Il vaccino, dal nome Comirnaty contiene una molecola denominata RNA messaggero (mRNA) e «non introduce nelle cellule il virus vero e proprio, ma solo l’informazione genetica che serve alla cellula per costruire copie della proteina Spike». Quanto al dubbio se la vaccinazione possa «provocare il Covid o altre alterazioni genetiche», Aifa risponde: «nel vaccino non sono coinvolti virus interi o vivi, perciò non può causare malattie. L’mRNA del vaccino come tutti gli mRNA prodotti dalle cellule si degrada naturalmente dopo pochi giorni» e «non resta nell’organismo». Gli studi condotti fino a oggi mostrano che, con l’iniezione di due dosi, protegge con un’efficacia del 95% dalla malattia Covid ed è «plausibile» che impedisca anche di infettarsi e trasmettere ad altri la malattia, ma in attesa di conferme, i vaccinati «devono continuare ad adottare le misure di protezione anti Covid». Rispetto alla durata della protezione, per ora il periodo di osservazione è stato di pochi mesi ma «è probabile, sulla base di studi su altri coronavirus, che duri 9-12 mesi». Mentre appare «improbabile un effetto negativo sulla vaccinazione» dovuto alla nuova variante inglese.

 

La lista di domande non può escludere le preoccupazioni per le reazioni avverse, che saranno strettamente monitorate anche nei prossimi mesi: quelle verificatisi più frequentemente (più di 1 persona su 10) sono brevi e di entità lieve, come stanchezza e mal di testa.
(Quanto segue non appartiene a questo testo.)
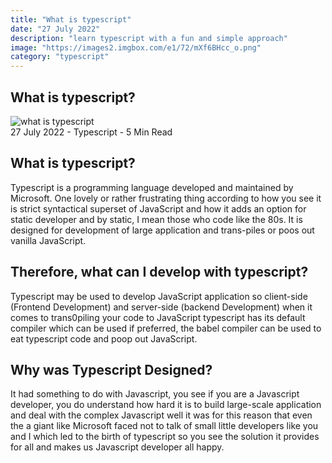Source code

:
 ```yaml
---
title: "What is typescript"
date: "27 July 2022"
description: "learn typescript with a fun and simple approach"
image: "https://images2.imgbox.com/e1/72/mXf6BHcc_o.png"
category: "typescript"
---
```


<h2 class="blog-title">What is typescript?</h2>

<div class="blog-image">
  <img src="https://images2.imgbox.com/e1/72/mXf6BHcc_o.png" alt="what is typescript"/>
</div>
<div class="detail">
  <text >27 July 2022 - Typescript - 5 Min Read</text>
</div>

<h2 class="blog-title small ">What is typescript?</h2>

<p>
Typescript is a programming language developed and maintained by Microsoft. One lovely or rather frustrating thing according to how you see it is strict syntactical superset of JavaScript and how it adds an option for static developer and by static, I mean those who code like the 80s. It is designed for development of large application and trans-piles or poos out vanilla JavaScript.
</p>

<h2 class="blog-title small medium">Therefore, what can I develop with typescript?</h2>

<p>
Typescript may be used to develop JavaScript application so client-side (Frontend Development) and server-side (backend Development) when it comes to trans0piling your code to JavaScript typescript has its default compiler which can be used if preferred, the babel compiler can be used to eat typescript code and poop out JavaScript.
</p>

<h2 class="blog-title small medium">Why was Typescript Designed?</h2>

<p>
It had something to do with Javascript, you see if you are a Javascript developer, you do understand how hard it is to build large-scale application and deal with the complex Javascript well it was for this reason that even the a giant like Microsoft faced not to talk of small little developers like you and I which led to the birth of typescript so you see the solution it provides for all and makes us Javascript developer all happy.
</p>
Altro dubbio frequente è se ci sono controindicazioni legate a condizioni di salute: le persone con malattie croniche, incluso diabete e tumori, non solo possono vaccinarsi, ma saranno anzi tra le categorie con priorità, mentre per i bambini sotto i 16 si attende l’esito di ulteriori studi in corso. Sulla vaccinazione di donne in gravidanza i dati clinici sono limitati, «tuttavia studi su modelli animali non hanno mostrato effetti dannosi» e anche per l’allattamento «non è previsto alcun rischio». Quanto alle persone con sistema immunitario è indebolito potrebbero «non rispondere altrettanto bene al vaccino ma non vi sono particolari problemi di sicurezza». Mentre «le persone con una storia di grave allergia dovranno consultarsi col proprio medico prima di vaccinarsi»: nei soggetti a cui è stato somministrato il vaccino sono state osservate reazioni allergiche per lo più blande, mentre «si sono verificati pochissimi casi di anafilassi». Anche chi ha fatto l’antinfluenzale da poco tempo «può vaccinarsi contro il Covid, ma il distanziamento di un paio di settimane può essere una misura precauzionale». Così come potrà vaccinarsi, ma non nella prima fase della campagna, chi ha già avuto una diagnosi da Sars-Cov-2, perché il vaccino «potenzia la sua memoria immunitaria».

 

Tra le Faq, una riguarda la possibilità di vaccinarsi privatamente a pagamento e la risposta è netta: «no, i vaccini saranno utilizzati soltanto nei presidi definiti dal Piano vaccini e non saranno disponibili nel mercato privato. È altamente sconsigliato cercare di procurarsi il vaccino per vie alternative o su internet. Questi canali non danno nessuna garanzia sulla qualità del prodotto, che potrebbe essere, oltre che inefficace, pericoloso per la salute».